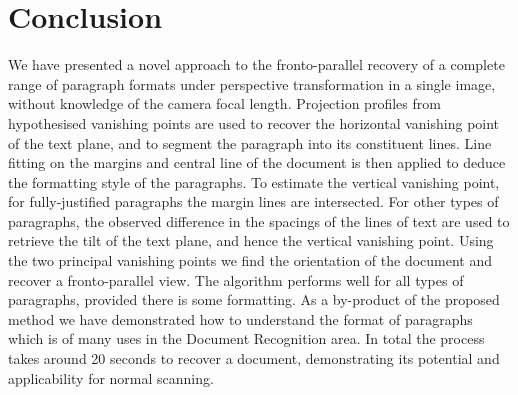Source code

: \documentclass{elsart}   %
\begin{document}





\section{Conclusion} \label{conclusions}
We have presented a novel approach to the fronto-parallel recovery of a complete
range of  paragraph formats under perspective transformation in a
single image, without knowledge of the camera focal length.   Projection
profiles from hypothesised vanishing points are used to  recover the
horizontal vanishing point of the text plane, and to segment the paragraph into
its constituent lines.  Line fitting on the margins and central line of the
document is then applied to deduce the formatting style of the paragraphs.  To
estimate the vertical vanishing point, for fully-justified paragraphs the margin
lines are intersected.  For other types of paragraphs, the observed difference
in the spacings of the lines of text are used to retrieve the tilt of the text
plane, and hence the vertical vanishing point.  Using the two principal
vanishing points we find the orientation of the document and recover a
fronto-parallel view.  The algorithm performs well for all types of paragraphs,
provided there is some  formatting. As a by-product of the proposed
method we have demonstrated how to understand the format of paragraphs which is
 of many uses in the Document Recognition area.
In total the process takes around 20 seconds to recover a document,
demonstrating its potential and applicability 
for normal scanning.

\end{document}
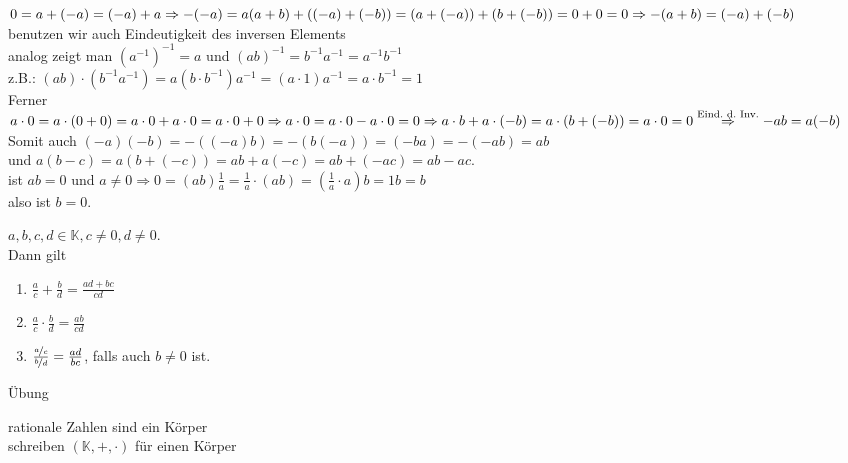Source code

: \documentclass[../ana1.tex]{subfiles}
\begin{document}
\begin{bew}
	\(0 = a + (-a) = (-a) + a \\
	\Rightarrow -(-a) = a \\
	(a+b) + ((-a)+(-b)) = (a+(-a))+(b+(-b))=0+0=0 \\
	\Rightarrow -(a+b)=(-a)+(-b)\) \\
	benutzen wir auch Eindeutigkeit des inversen Elements\\
	analog zeigt man \({(a^{-1})}^{-1} = a\) und \({(ab)}^{-1} = b^{-1}a^{-1}=a^{-1}b^{-1}\) \\
	z.B.: \((ab)\cdot (b^{-1}a^{-1})=a(b\cdot b^{-1}) a^{-1} = (a\cdot 1)a^{-1} = a\cdot b^{-1}=1\) \\
	Ferner \(a\cdot 0 = a\cdot(0+0)=a\cdot 0 + a\cdot 0 = a\cdot 0 + 0 \\
		\Rightarrow a\cdot 0 = a\cdot 0 - a\cdot 0 = 0 \\
		\Rightarrow a\cdot b + a\cdot (-b) = a\cdot (b+(-b)) = a\cdot 0=0 \\
		\overset{\text{Eind.\ d.\ Inv.}}{\Rightarrow} -ab=a(-b)\) \\
	Somit auch \((-a)(-b) = -((-a)b) = -(b(-a)) = (-ba) = -(-ab) = ab\) \\
	und \(a(b-c) = a(b+(-c))=ab+a(-c)=ab+(-ac)=ab-ac\). \\
	ist \(ab = 0\) und \(a\neq 0 \Rightarrow 0=(ab)\frac{1}{a}=\frac{1}{a}\cdot (ab)=(\frac{1}{a}\cdot a)b = 1b = b\) \\
	also ist \(b=0\).
\end{bew}
\begin{satz}[Bruchrechnen]
	\(a,b,c,d\in\mathbb{K}, c\neq 0, d\neq 0\). \\
	Dann gilt
	\begin{enumerate}
		\item \(\frac{a}{c}+\frac{b}{d}=\frac{ad+bc}{cd}\)
		\item \(\frac{a}{c}\cdot\frac{b}{d}=\frac{ab}{cd}\)
		\item \(\frac{\nicefrac{a}{c}}{\nicefrac{b}{d}} = \frac{ad}{bc}\), falls auch \(b\neq 0\) ist.
	\end{enumerate}
\end{satz}
\begin{bew}
	Übung
\end{bew}
\begin{bsp}
	rationale Zahlen sind ein Körper\\
	schreiben \((\mathbb{K},+,\cdot)\) für einen Körper
\end{bsp}
\end{document}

▶ What you should do
Give the records above again in full and exactly, but exclude every picture.

▶ Response below
Source code

: \documentclass{elsart}   %
\begin{document}





\section{Conclusion} \label{conclusions}
We have presented a novel approach to the fronto-parallel recovery of a complete
range of  paragraph formats under perspective transformation in a
single image, without knowledge of the camera focal length.   Projection
profiles from hypothesised vanishing points are used to  recover the
horizontal vanishing point of the text plane, and to segment the paragraph into
its constituent lines.  Line fitting on the margins and central line of the
document is then applied to deduce the formatting style of the paragraphs.  To
estimate the vertical vanishing point, for fully-justified paragraphs the margin
lines are intersected.  For other types of paragraphs, the observed difference
in the spacings of the lines of text are used to retrieve the tilt of the text
plane, and hence the vertical vanishing point.  Using the two principal
vanishing points we find the orientation of the document and recover a
fronto-parallel view.  The algorithm performs well for all types of paragraphs,
provided there is some  formatting. As a by-product of the proposed
method we have demonstrated how to understand the format of paragraphs which is
 of many uses in the Document Recognition area.
In total the process takes around 20 seconds to recover a document,
demonstrating its potential and applicability 
for normal scanning.

\end{document}
Source code

: \documentclass[../ana1.tex]{subfiles}
\begin{document}
\begin{bew}
	\(0 = a + (-a) = (-a) + a \\
	\Rightarrow -(-a) = a \\
	(a+b) + ((-a)+(-b)) = (a+(-a))+(b+(-b))=0+0=0 \\
	\Rightarrow -(a+b)=(-a)+(-b)\) \\
	benutzen wir auch Eindeutigkeit des inversen Elements\\
	analog zeigt man \({(a^{-1})}^{-1} = a\) und \({(ab)}^{-1} = b^{-1}a^{-1}=a^{-1}b^{-1}\) \\
	z.B.: \((ab)\cdot (b^{-1}a^{-1})=a(b\cdot b^{-1}) a^{-1} = (a\cdot 1)a^{-1} = a\cdot b^{-1}=1\) \\
	Ferner \(a\cdot 0 = a\cdot(0+0)=a\cdot 0 + a\cdot 0 = a\cdot 0 + 0 \\
		\Rightarrow a\cdot 0 = a\cdot 0 - a\cdot 0 = 0 \\
		\Rightarrow a\cdot b + a\cdot (-b) = a\cdot (b+(-b)) = a\cdot 0=0 \\
		\overset{\text{Eind.\ d.\ Inv.}}{\Rightarrow} -ab=a(-b)\) \\
	Somit auch \((-a)(-b) = -((-a)b) = -(b(-a)) = (-ba) = -(-ab) = ab\) \\
	und \(a(b-c) = a(b+(-c))=ab+a(-c)=ab+(-ac)=ab-ac\). \\
	ist \(ab = 0\) und \(a\neq 0 \Rightarrow 0=(ab)\frac{1}{a}=\frac{1}{a}\cdot (ab)=(\frac{1}{a}\cdot a)b = 1b = b\) \\
	also ist \(b=0\).
\end{bew}
\begin{satz}[Bruchrechnen]
	\(a,b,c,d\in\mathbb{K}, c\neq 0, d\neq 0\). \\
	Dann gilt
	\begin{enumerate}
		\item \(\frac{a}{c}+\frac{b}{d}=\frac{ad+bc}{cd}\)
		\item \(\frac{a}{c}\cdot\frac{b}{d}=\frac{ab}{cd}\)
		\item \(\frac{\nicefrac{a}{c}}{\nicefrac{b}{d}} = \frac{ad}{bc}\), falls auch \(b\neq 0\) ist.
	\end{enumerate}
\end{satz}
\begin{bew}
	Übung
\end{bew}
\begin{bsp}
	rationale Zahlen sind ein Körper\\
	schreiben \((\mathbb{K},+,\cdot)\) für einen Körper
\end{bsp}
\end{document}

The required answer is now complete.